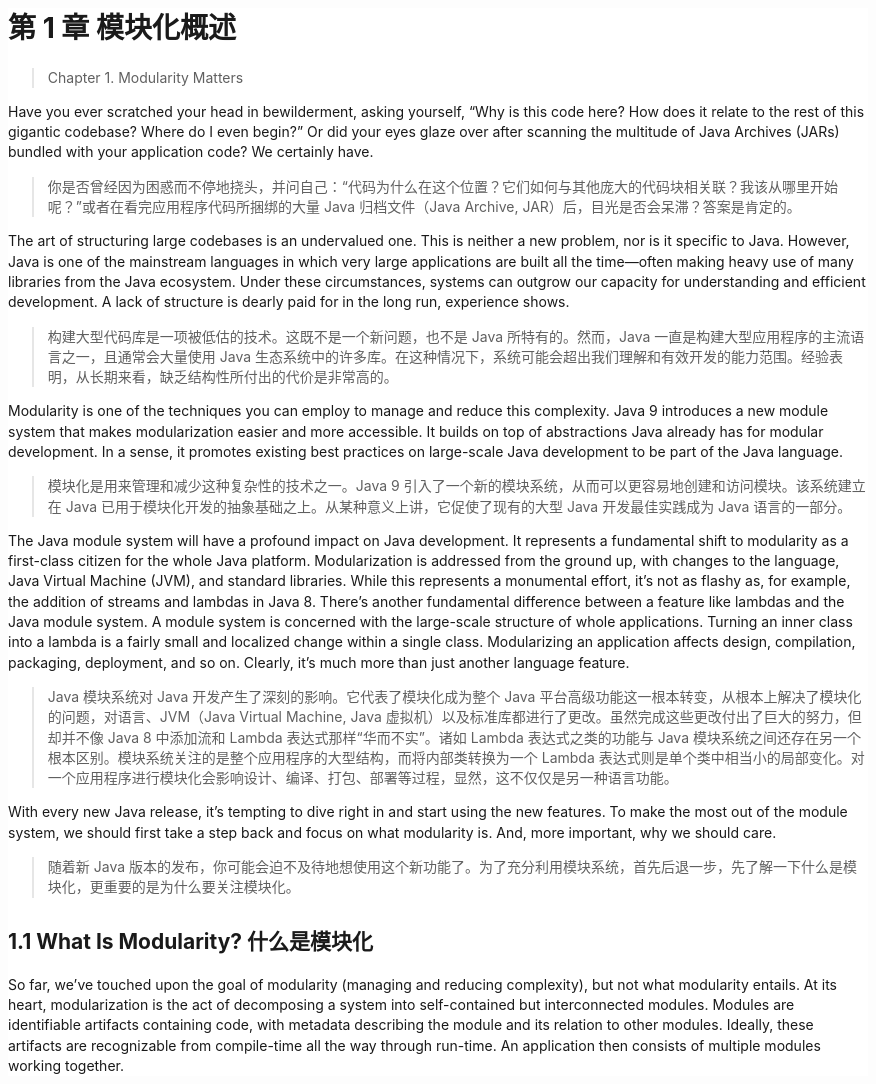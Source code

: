 # 第 1 章 模块化概述

> Chapter 1. Modularity Matters

Have you ever scratched your head in bewilderment, asking yourself, “Why is this code here? How does it relate to the rest of this gigantic codebase? Where do I even begin?” Or did your eyes glaze over after scanning the multitude of Java Archives (JARs) bundled with your application code? We certainly have.

> 你是否曾经因为困惑而不停地挠头，并问自己：“代码为什么在这个位置？它们如何与其他庞大的代码块相关联？我该从哪里开始呢？”或者在看完应用程序代码所捆绑的大量 Java 归档文件（Java Archive, JAR）后，目光是否会呆滞？答案是肯定的。

The art of structuring large codebases is an undervalued one. This is neither a new problem, nor is it specific to Java. However, Java is one of the mainstream languages in which very large applications are built all the time—often making heavy use of many libraries from the Java ecosystem. Under these circumstances, systems can outgrow our capacity for understanding and efficient development. A lack of structure is dearly paid for in the long run, experience shows.

> 构建大型代码库是一项被低估的技术。这既不是一个新问题，也不是 Java 所特有的。然而，Java 一直是构建大型应用程序的主流语言之一，且通常会大量使用 Java 生态系统中的许多库。在这种情况下，系统可能会超出我们理解和有效开发的能力范围。经验表明，从长期来看，缺乏结构性所付出的代价是非常高的。

Modularity is one of the techniques you can employ to manage and reduce this complexity. Java 9 introduces a new module system that makes modularization easier and more accessible. It builds on top of abstractions Java already has for modular development. In a sense, it promotes existing best practices on large-scale Java development to be part of the Java language.

> 模块化是用来管理和减少这种复杂性的技术之一。Java 9 引入了一个新的模块系统，从而可以更容易地创建和访问模块。该系统建立在 Java 已用于模块化开发的抽象基础之上。从某种意义上讲，它促使了现有的大型 Java 开发最佳实践成为 Java 语言的一部分。

The Java module system will have a profound impact on Java development. It represents a fundamental shift to modularity as a first-class citizen for the whole Java platform. Modularization is addressed from the ground up, with changes to the language, Java Virtual Machine (JVM), and standard libraries. While this represents a monumental effort, it’s not as flashy as, for example, the addition of streams and lambdas in Java 8. There’s another fundamental difference between a feature like lambdas and the Java module system. A module system is concerned with the large-scale structure of whole applications. Turning an inner class into a lambda is a fairly small and localized change within a single class. Modularizing an application affects design, compilation, packaging, deployment, and so on. Clearly, it’s much more than just another language feature.

> Java 模块系统对 Java 开发产生了深刻的影响。它代表了模块化成为整个 Java 平台高级功能这一根本转变，从根本上解决了模块化的问题，对语言、JVM（Java Virtual Machine, Java 虚拟机）以及标准库都进行了更改。虽然完成这些更改付出了巨大的努力，但却并不像 Java 8 中添加流和 Lambda 表达式那样“华而不实”。诸如 Lambda 表达式之类的功能与 Java 模块系统之间还存在另一个根本区别。模块系统关注的是整个应用程序的大型结构，而将内部类转换为一个 Lambda 表达式则是单个类中相当小的局部变化。对一个应用程序进行模块化会影响设计、编译、打包、部署等过程，显然，这不仅仅是另一种语言功能。

With every new Java release, it’s tempting to dive right in and start using the new features. To make the most out of the module system, we should first take a step back and focus on what modularity is. And, more important, why we should care.

> 随着新 Java 版本的发布，你可能会迫不及待地想使用这个新功能了。为了充分利用模块系统，首先后退一步，先了解一下什么是模块化，更重要的是为什么要关注模块化。

## 1.1 What Is Modularity? 什么是模块化

So far, we’ve touched upon the goal of modularity (managing and reducing complexity), but not what modularity entails. At its heart, modularization is the act of decomposing a system into self-contained but interconnected modules. Modules are identifiable artifacts containing code, with metadata describing the module and its relation to other modules. Ideally, these artifacts are recognizable from compile-time all the way through run-time. An application then consists of multiple modules working together.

PROBLEM DESCRIPTION> An exact transcription of the data above is needed, without the pictures.

EXERCISE OUTPUT>
Source code

: # 第 1 章 模块化概述

> Chapter 1. Modularity Matters

Have you ever scratched your head in bewilderment, asking yourself, “Why is this code here? How does it relate to the rest of this gigantic codebase? Where do I even begin?” Or did your eyes glaze over after scanning the multitude of Java Archives (JARs) bundled with your application code? We certainly have.

> 你是否曾经因为困惑而不停地挠头，并问自己：“代码为什么在这个位置？它们如何与其他庞大的代码块相关联？我该从哪里开始呢？”或者在看完应用程序代码所捆绑的大量 Java 归档文件（Java Archive, JAR）后，目光是否会呆滞？答案是肯定的。

The art of structuring large codebases is an undervalued one. This is neither a new problem, nor is it specific to Java. However, Java is one of the mainstream languages in which very large applications are built all the time—often making heavy use of many libraries from the Java ecosystem. Under these circumstances, systems can outgrow our capacity for understanding and efficient development. A lack of structure is dearly paid for in the long run, experience shows.

> 构建大型代码库是一项被低估的技术。这既不是一个新问题，也不是 Java 所特有的。然而，Java 一直是构建大型应用程序的主流语言之一，且通常会大量使用 Java 生态系统中的许多库。在这种情况下，系统可能会超出我们理解和有效开发的能力范围。经验表明，从长期来看，缺乏结构性所付出的代价是非常高的。

Modularity is one of the techniques you can employ to manage and reduce this complexity. Java 9 introduces a new module system that makes modularization easier and more accessible. It builds on top of abstractions Java already has for modular development. In a sense, it promotes existing best practices on large-scale Java development to be part of the Java language.

> 模块化是用来管理和减少这种复杂性的技术之一。Java 9 引入了一个新的模块系统，从而可以更容易地创建和访问模块。该系统建立在 Java 已用于模块化开发的抽象基础之上。从某种意义上讲，它促使了现有的大型 Java 开发最佳实践成为 Java 语言的一部分。

The Java module system will have a profound impact on Java development. It represents a fundamental shift to modularity as a first-class citizen for the whole Java platform. Modularization is addressed from the ground up, with changes to the language, Java Virtual Machine (JVM), and standard libraries. While this represents a monumental effort, it’s not as flashy as, for example, the addition of streams and lambdas in Java 8. There’s another fundamental difference between a feature like lambdas and the Java module system. A module system is concerned with the large-scale structure of whole applications. Turning an inner class into a lambda is a fairly small and localized change within a single class. Modularizing an application affects design, compilation, packaging, deployment, and so on. Clearly, it’s much more than just another language feature.

> Java 模块系统对 Java 开发产生了深刻的影响。它代表了模块化成为整个 Java 平台高级功能这一根本转变，从根本上解决了模块化的问题，对语言、JVM（Java Virtual Machine, Java 虚拟机）以及标准库都进行了更改。虽然完成这些更改付出了巨大的努力，但却并不像 Java 8 中添加流和 Lambda 表达式那样“华而不实”。诸如 Lambda 表达式之类的功能与 Java 模块系统之间还存在另一个根本区别。模块系统关注的是整个应用程序的大型结构，而将内部类转换为一个 Lambda 表达式则是单个类中相当小的局部变化。对一个应用程序进行模块化会影响设计、编译、打包、部署等过程，显然，这不仅仅是另一种语言功能。

With every new Java release, it’s tempting to dive right in and start using the new features. To make the most out of the module system, we should first take a step back and focus on what modularity is. And, more important, why we should care.

> 随着新 Java 版本的发布，你可能会迫不及待地想使用这个新功能了。为了充分利用模块系统，首先后退一步，先了解一下什么是模块化，更重要的是为什么要关注模块化。

## 1.1 What Is Modularity? 什么是模块化

So far, we’ve touched upon the goal of modularity (managing and reducing complexity), but not what modularity entails. At its heart, modularization is the act of decomposing a system into self-contained but interconnected modules. Modules are identifiable artifacts containing code, with metadata describing the module and its relation to other modules. Ideally, these artifacts are recognizable from compile-time all the way through run-time. An application then consists of multiple modules working together.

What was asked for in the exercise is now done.